> [Record set]:
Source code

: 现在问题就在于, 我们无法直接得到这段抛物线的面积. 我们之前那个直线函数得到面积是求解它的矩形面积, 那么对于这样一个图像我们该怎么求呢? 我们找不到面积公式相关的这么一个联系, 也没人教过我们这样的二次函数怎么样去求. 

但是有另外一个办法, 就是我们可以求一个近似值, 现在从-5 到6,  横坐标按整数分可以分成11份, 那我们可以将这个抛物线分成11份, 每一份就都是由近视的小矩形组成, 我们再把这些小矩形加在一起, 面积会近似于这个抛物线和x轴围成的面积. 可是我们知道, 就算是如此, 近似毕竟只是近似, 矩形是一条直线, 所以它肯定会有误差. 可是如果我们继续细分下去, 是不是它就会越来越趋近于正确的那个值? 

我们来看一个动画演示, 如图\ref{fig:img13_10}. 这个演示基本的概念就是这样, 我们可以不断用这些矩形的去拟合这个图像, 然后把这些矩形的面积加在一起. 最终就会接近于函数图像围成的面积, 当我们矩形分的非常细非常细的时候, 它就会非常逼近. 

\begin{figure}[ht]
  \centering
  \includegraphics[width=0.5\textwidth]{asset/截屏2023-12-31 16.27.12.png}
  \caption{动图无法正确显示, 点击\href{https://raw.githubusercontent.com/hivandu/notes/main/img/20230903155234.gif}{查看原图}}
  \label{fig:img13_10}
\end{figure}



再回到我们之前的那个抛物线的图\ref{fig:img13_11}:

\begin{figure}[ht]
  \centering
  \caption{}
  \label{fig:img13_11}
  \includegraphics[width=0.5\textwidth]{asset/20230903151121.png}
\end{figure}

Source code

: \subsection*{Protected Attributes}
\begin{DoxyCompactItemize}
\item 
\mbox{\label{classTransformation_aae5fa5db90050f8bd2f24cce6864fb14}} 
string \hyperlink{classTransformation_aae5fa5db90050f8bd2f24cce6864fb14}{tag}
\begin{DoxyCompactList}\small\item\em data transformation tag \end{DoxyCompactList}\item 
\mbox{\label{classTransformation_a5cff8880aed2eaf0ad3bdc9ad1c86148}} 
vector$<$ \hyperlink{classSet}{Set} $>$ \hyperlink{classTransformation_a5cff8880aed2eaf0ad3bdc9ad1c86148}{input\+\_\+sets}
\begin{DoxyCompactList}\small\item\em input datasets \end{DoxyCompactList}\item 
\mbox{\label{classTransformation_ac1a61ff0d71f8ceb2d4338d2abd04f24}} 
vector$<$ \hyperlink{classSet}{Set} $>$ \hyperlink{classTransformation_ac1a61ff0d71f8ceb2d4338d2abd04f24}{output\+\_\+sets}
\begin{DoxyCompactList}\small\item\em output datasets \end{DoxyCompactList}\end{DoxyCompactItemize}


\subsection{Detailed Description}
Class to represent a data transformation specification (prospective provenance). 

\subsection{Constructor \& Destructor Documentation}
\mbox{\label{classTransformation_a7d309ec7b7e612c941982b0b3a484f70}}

> [Prompt]:
The records above need to be transcribed in full. Keep every character unchanged.

> [Task solution]:
Source code

: 现在问题就在于, 我们无法直接得到这段抛物线的面积. 我们之前那个直线函数得到面积是求解它的矩形面积, 那么对于这样一个图像我们该怎么求呢? 我们找不到面积公式相关的这么一个联系, 也没人教过我们这样的二次函数怎么样去求. 

但是有另外一个办法, 就是我们可以求一个近似值, 现在从-5 到6,  横坐标按整数分可以分成11份, 那我们可以将这个抛物线分成11份, 每一份就都是由近视的小矩形组成, 我们再把这些小矩形加在一起, 面积会近似于这个抛物线和x轴围成的面积. 可是我们知道, 就算是如此, 近似毕竟只是近似, 矩形是一条直线, 所以它肯定会有误差. 可是如果我们继续细分下去, 是不是它就会越来越趋近于正确的那个值? 

我们来看一个动画演示, 如图\ref{fig:img13_10}. 这个演示基本的概念就是这样, 我们可以不断用这些矩形的去拟合这个图像, 然后把这些矩形的面积加在一起. 最终就会接近于函数图像围成的面积, 当我们矩形分的非常细非常细的时候, 它就会非常逼近. 

\begin{figure}[ht]
  \centering
  \includegraphics[width=0.5\textwidth]{asset/截屏2023-12-31 16.27.12.png}
  \caption{动图无法正确显示, 点击\href{https://raw.githubusercontent.com/hivandu/notes/main/img/20230903155234.gif}{查看原图}}
  \label{fig:img13_10}
\end{figure}



再回到我们之前的那个抛物线的图\ref{fig:img13_11}:

\begin{figure}[ht]
  \centering
  \caption{}
  \label{fig:img13_11}
  \includegraphics[width=0.5\textwidth]{asset/20230903151121.png}
\end{figure}

Source code

: \subsection*{Protected Attributes}
\begin{DoxyCompactItemize}
\item 
\mbox{\label{classTransformation_aae5fa5db90050f8bd2f24cce6864fb14}} 
string \hyperlink{classTransformation_aae5fa5db90050f8bd2f24cce6864fb14}{tag}
\begin{DoxyCompactList}\small\item\em data transformation tag \end{DoxyCompactList}\item 
\mbox{\label{classTransformation_a5cff8880aed2eaf0ad3bdc9ad1c86148}} 
vector$<$ \hyperlink{classSet}{Set} $>$ \hyperlink{classTransformation_a5cff8880aed2eaf0ad3bdc9ad1c86148}{input\+\_\+sets}
\begin{DoxyCompactList}\small\item\em input datasets \end{DoxyCompactList}\item 
\mbox{\label{classTransformation_ac1a61ff0d71f8ceb2d4338d2abd04f24}} 
vector$<$ \hyperlink{classSet}{Set} $>$ \hyperlink{classTransformation_ac1a61ff0d71f8ceb2d4338d2abd04f24}{output\+\_\+sets}
\begin{DoxyCompactList}\small\item\em output datasets \end{DoxyCompactList}\end{DoxyCompactItemize}


\subsection{Detailed Description}
Class to represent a data transformation specification (prospective provenance). 

\subsection{Constructor \& Destructor Documentation}
\mbox{\label{classTransformation_a7d309ec7b7e612c941982b0b3a484f70}}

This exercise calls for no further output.